ACTIVITY: Count the lines below that contain the word "beträgt", and reply with that number alone.

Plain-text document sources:
= = = =

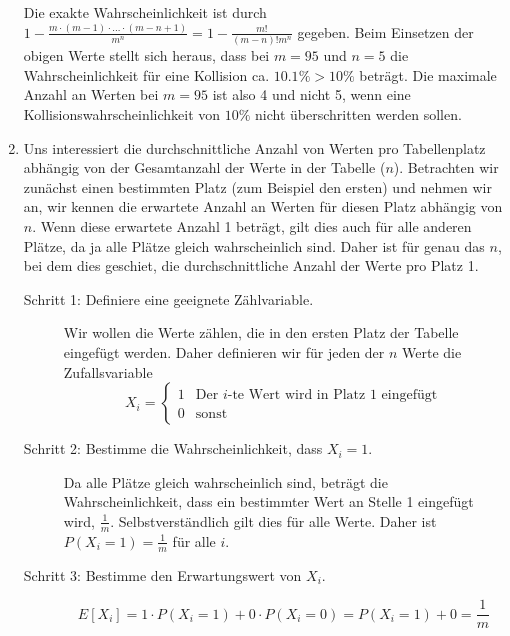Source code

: \documentclass[11pt,a4paper]{article}
\begin{document}
\begin{loesung}
\begin{enumerate}
        Die exakte Wahrscheinlichkeit ist durch $1 - \frac{m \cdot (m - 1) \cdot \ldots \cdot (m - n + 1)}{m^n} = 1 - \frac{m!}{(m - n)! m^n}$ gegeben.
        Beim Einsetzen der obigen Werte stellt sich heraus, dass bei $m = 95$ und $n = 5$ die Wahrscheinlichkeit für eine Kollision ca. $10.1\% > 10\%$ beträgt.
        Die maximale Anzahl an Werten bei $m = 95$ ist also 4 und nicht 5, wenn eine Kollisionswahrscheinlichkeit von $10\%$ nicht überschritten werden sollen.
        
        \item 
        Uns interessiert die durchschnittliche Anzahl von Werten pro Tabellenplatz abhängig von der Gesamtanzahl der Werte in der Tabelle ($n$).
        Betrachten wir zunächst einen bestimmten Platz (zum Beispiel den ersten) und nehmen wir an, wir kennen die erwartete Anzahl an Werten für diesen Platz abhängig von $n$.
        Wenn diese erwartete Anzahl 1 beträgt, gilt dies auch für alle anderen Plätze, da ja alle Plätze gleich wahrscheinlich sind.
        Daher ist für genau das $n$, bei dem dies geschiet, die durchschnittliche Anzahl der Werte pro Platz 1.
        \begin{description}
            \item[Schritt 1: Definiere eine geeignete Zählvariable.]
            Wir wollen die Werte zählen, die in den ersten Platz der Tabelle eingefügt werden.
            Daher definieren wir für jeden der $n$ Werte die Zufallsvariable
            \begin{equation*}
                X_i = \begin{cases}
                    1 & \text{Der $i$-te Wert wird in Platz 1 eingefügt} \\
                    0 & \text{sonst}
                \end{cases}
            \end{equation*}
            \item[Schritt 2: Bestimme die Wahrscheinlichkeit, dass $X_i = 1$.]
            Da alle Plätze gleich wahrscheinlich sind, beträgt die Wahrscheinlichkeit, dass ein bestimmter Wert an Stelle 1 eingefügt wird, $\frac{1}{m}$.
            Selbstverständlich gilt dies für alle Werte.
            Daher ist $P(X_i = 1) = \frac{1}{m}$ für alle $i$.
            \item[Schritt 3: Bestimme den Erwartungswert von $X_i$.]
            \begin{equation*}
                E[X_i] = 1 \cdot P(X_i = 1) + 0 \cdot P(X_i = 0) = P(X_i = 1) + 0 = \frac{1}{m}
            \end{equation*}

\end{description}
\end{enumerate}
\end{loesung}
\end{document}
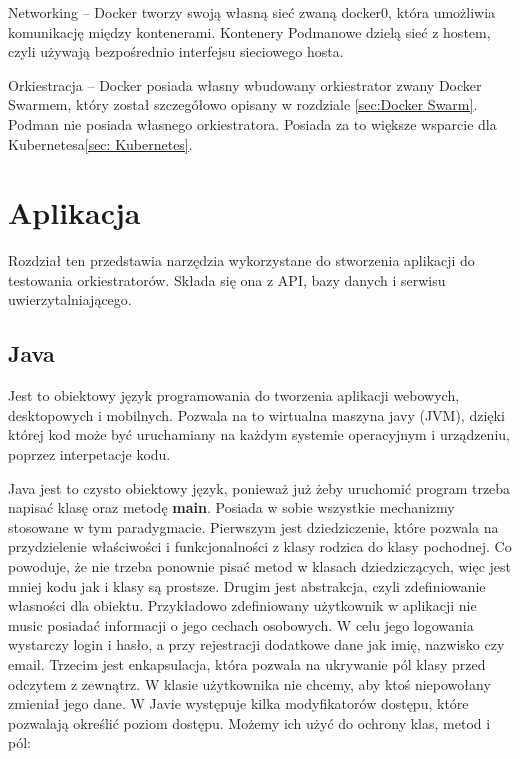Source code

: \documentclass{iiuwb}
\begin{document}
Networking -- Docker tworzy swoją własną sieć zwaną docker0, która umożliwia komunikację między kontenerami. Kontenery Podmanowe dzielą sieć z hostem, czyli używają bezpośrednio interfejsu sieciowego hosta.
\newline

Orkiestracja -- Docker posiada własny wbudowany orkiestrator zwany Docker Swarmem, który został szczegółowo opisany w rozdziale \ref{sec:Docker Swarm}. Podman nie posiada własnego orkiestratora. Posiada za to większe wsparcie dla Kubernetesa\ref{sec: Kubernetes}.

\cleardoublepage
\chapter{Aplikacja}
\label{cha:Aplikacja}

Rozdział ten przedstawia narzędzia wykorzystane do stworzenia aplikacji do testowania orkiestratorów. Składa się ona z API, bazy danych i serwisu uwierzytalniającego. 

\section{Java}
\label{sec:Java}

Jest to obiektowy język programowania do tworzenia aplikacji webowych, desktopowych i mobilnych. Pozwala na to wirtualna maszyna javy (JVM), dzięki której kod może być uruchamiany na każdym systemie operacyjnym i urządzeniu, poprzez interpetacje kodu. 

Java jest to czysto obiektowy język, ponieważ już żeby uruchomić program trzeba napisać klasę oraz metodę \textbf{main}. Posiada w sobie wszystkie mechanizmy stosowane w tym paradygmacie. 
Pierwszym jest dziedziczenie, które pozwala na przydzielenie właściwości i funkcjonalności z klasy rodzica do klasy pochodnej. Co powoduje, że nie trzeba ponownie pisać metod w klasach dziedziczących, więc jest mniej kodu jak i klasy są prostsze. 
Drugim jest abstrakcja, czyli zdefiniowanie własności dla obiektu. Przykładowo zdefiniowany użytkownik w aplikacji nie music posiadać informacji o jego cechach osobowych. W celu jego logowania wystarczy login i hasło, a przy rejestracji dodatkowe dane jak imię, nazwisko czy email.
Trzecim jest enkapsulacja, która pozwala na ukrywanie pól klasy przed odczytem z zewnątrz. W klasie użytkownika nie chcemy, aby ktoś niepowołany zmieniał jego dane. W Javie występuje kilka modyfikatorów dostępu, które pozwalają określić poziom dostępu. Możemy ich użyć do ochrony klas, metod i pól:
\end{document}
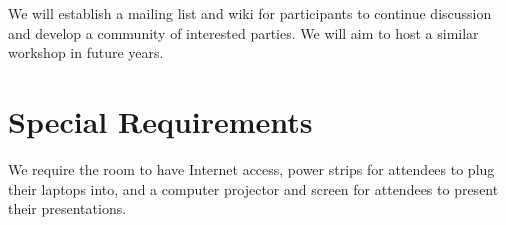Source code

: \documentclass{acm_proc_article-sp}
\begin{document}
We will establish a mailing list and wiki for participants 
to continue discussion and develop a community of 
interested parties. 
We will aim to host a similar workshop in future years.

\section{Special Requirements}

We require the room to have Internet access, power strips for 
attendees to plug their laptops into, and a computer projector 
and screen for attendees to present their presentations.

% 
%  
\end{document}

= = = =

EXPECTED ANSWER: 3